#### Recorded information

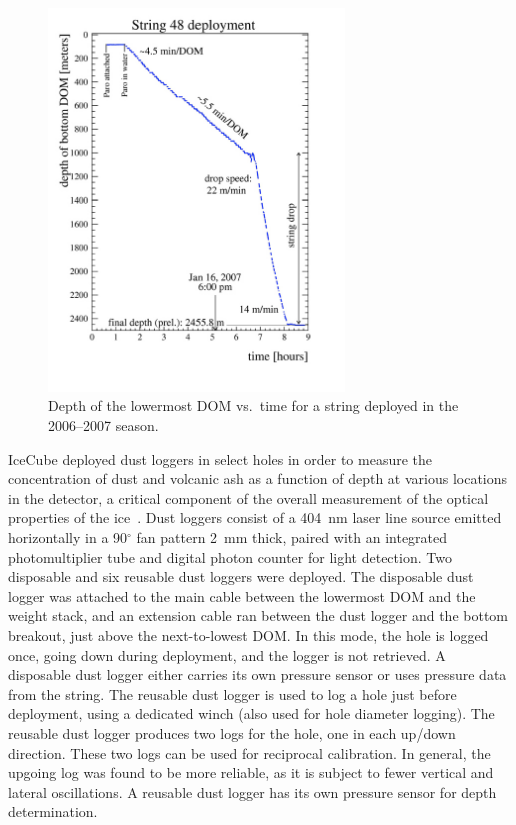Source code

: \begin{figure}[!ht]
 \centering
 \includegraphics[width=0.70\textwidth]{graphics/drill/String48_profile.pdf}
\caption{Depth of the lowermost DOM vs.~time for a string deployed in the
  2006--2007 season.}
\label{fig:deploytime}
\end{figure}

IceCube deployed dust loggers in select holes in order to measure the
concentration of dust and volcanic ash as a function of depth at various
locations in the detector, a critical component of the overall measurement
of the optical properties of the
ice~\cite{Aartsen:2013rt,citeulike:2998650}. Dust loggers 
consist of a 404~nm laser line source emitted horizontally in a
90$^{\circ}$ fan pattern 2~mm thick, paired with an integrated
photomultiplier tube and digital photon counter for light detection. Two
disposable and six reusable dust loggers were deployed. The disposable dust
logger was attached to the main cable between the lowermost DOM and the
weight stack, and an extension cable ran between the dust logger and the
bottom breakout, just above the next-to-lowest DOM. In this mode, the hole
is logged once, going down during deployment, and the logger is not
retrieved. A disposable dust logger either carries its own pressure sensor
or uses pressure data from the string. The reusable dust logger is used to
log a hole just before deployment, using a dedicated winch (also used for
hole diameter logging). The reusable dust logger produces two logs for the
hole, one in each up/down direction. These two logs can be used for
reciprocal calibration. In general, the upgoing log was found to be more reliable,
as it is subject to fewer vertical and lateral oscillations. A reusable
dust logger has its own pressure sensor for depth determination.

########

Please give all of the data again, exact and free of pictures.

Source code

: \begin{figure}[!ht]
 \centering
 \includegraphics[width=0.70\textwidth]{graphics/drill/String48_profile.pdf}
\caption{Depth of the lowermost DOM vs.~time for a string deployed in the
  2006--2007 season.}
\label{fig:deploytime}
\end{figure}

IceCube deployed dust loggers in select holes in order to measure the
concentration of dust and volcanic ash as a function of depth at various
locations in the detector, a critical component of the overall measurement
of the optical properties of the
ice~\cite{Aartsen:2013rt,citeulike:2998650}. Dust loggers 
consist of a 404~nm laser line source emitted horizontally in a
90$^{\circ}$ fan pattern 2~mm thick, paired with an integrated
photomultiplier tube and digital photon counter for light detection. Two
disposable and six reusable dust loggers were deployed. The disposable dust
logger was attached to the main cable between the lowermost DOM and the
weight stack, and an extension cable ran between the dust logger and the
bottom breakout, just above the next-to-lowest DOM. In this mode, the hole
is logged once, going down during deployment, and the logger is not
retrieved. A disposable dust logger either carries its own pressure sensor
or uses pressure data from the string. The reusable dust logger is used to
log a hole just before deployment, using a dedicated winch (also used for
hole diameter logging). The reusable dust logger produces two logs for the
hole, one in each up/down direction. These two logs can be used for
reciprocal calibration. In general, the upgoing log was found to be more reliable,
as it is subject to fewer vertical and lateral oscillations. A reusable
dust logger has its own pressure sensor for depth determination.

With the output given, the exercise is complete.